** Opening Record excerpts block **

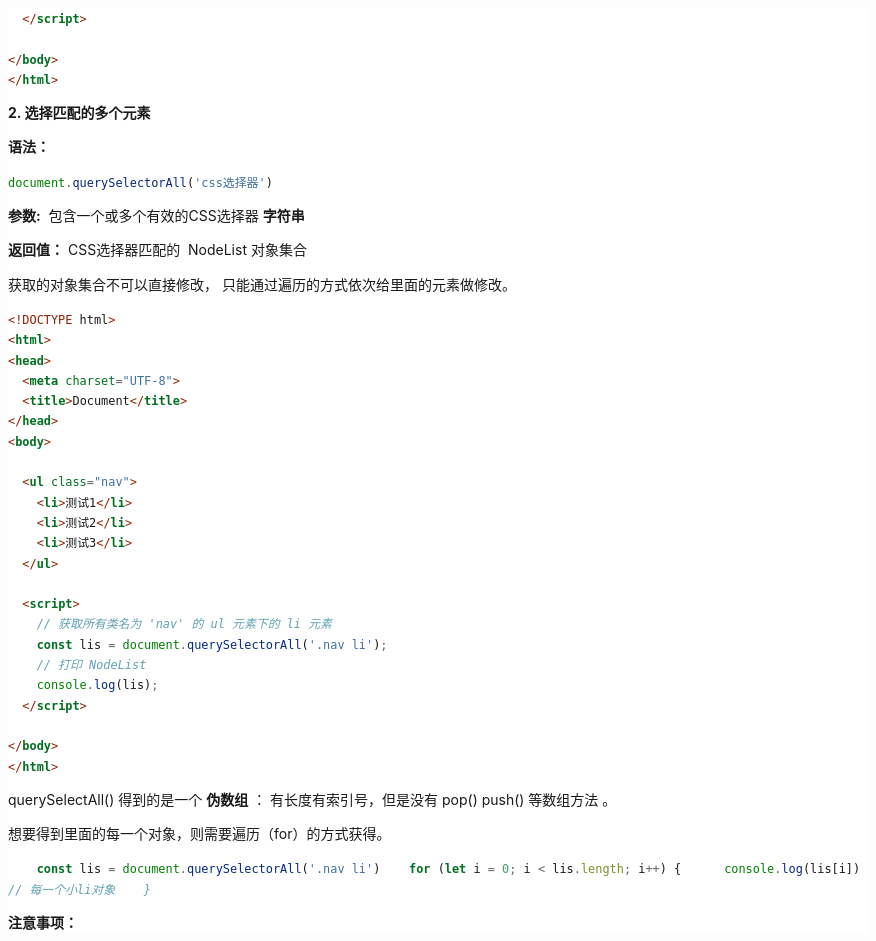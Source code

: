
 ```html
  </script>

</body>
</html>
```

**2. 选择匹配的多个元素**

**语法：**

```javascript
document.querySelectorAll('css选择器')
```

**参数:**  包含一个或多个有效的CSS选择器 **字符串**

**返回值：** CSS选择器匹配的  NodeList 对象集合

获取的对象集合不可以直接修改， 只能通过遍历的方式依次给里面的元素做修改。

```html
<!DOCTYPE html>
<html>
<head>
  <meta charset="UTF-8">
  <title>Document</title>
</head>
<body>

  <ul class="nav">
    <li>测试1</li>
    <li>测试2</li>
    <li>测试3</li>
  </ul>

  <script>
    // 获取所有类名为 'nav' 的 ul 元素下的 li 元素
    const lis = document.querySelectorAll('.nav li');
    // 打印 NodeList
    console.log(lis);
  </script>

</body>
</html>
```

querySelectAll() 得到的是一个 **伪数组** ： 有长度有索引号，但是没有 pop() push() 等数组方法 。

想要得到里面的每一个对象，则需要遍历（for）的方式获得。

```javascript
    const lis = document.querySelectorAll('.nav li')    for (let i = 0; i < lis.length; i++) {      console.log(lis[i]) // 每一个小li对象    }
```

**注意事项：**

** Closing Record excerpts block **

Find the line that contains "获取的对象集合不可以直接修改， 只能通过遍历的方式依次给里面的元素做修改。". Write out that line and every line after it through the end of the data, exactly, and nothing else.

获取的对象集合不可以直接修改， 只能通过遍历的方式依次给里面的元素做修改。

```html
<!DOCTYPE html>
<html>
<head>
  <meta charset="UTF-8">
  <title>Document</title>
</head>
<body>

  <ul class="nav">
    <li>测试1</li>
    <li>测试2</li>
    <li>测试3</li>
  </ul>

  <script>
    // 获取所有类名为 'nav' 的 ul 元素下的 li 元素
    const lis = document.querySelectorAll('.nav li');
    // 打印 NodeList
    console.log(lis);
  </script>

</body>
</html>
```

querySelectAll() 得到的是一个 **伪数组** ： 有长度有索引号，但是没有 pop() push() 等数组方法 。

想要得到里面的每一个对象，则需要遍历（for）的方式获得。

```javascript
    const lis = document.querySelectorAll('.nav li')    for (let i = 0; i < lis.length; i++) {      console.log(lis[i]) // 每一个小li对象    }
```

**注意事项：**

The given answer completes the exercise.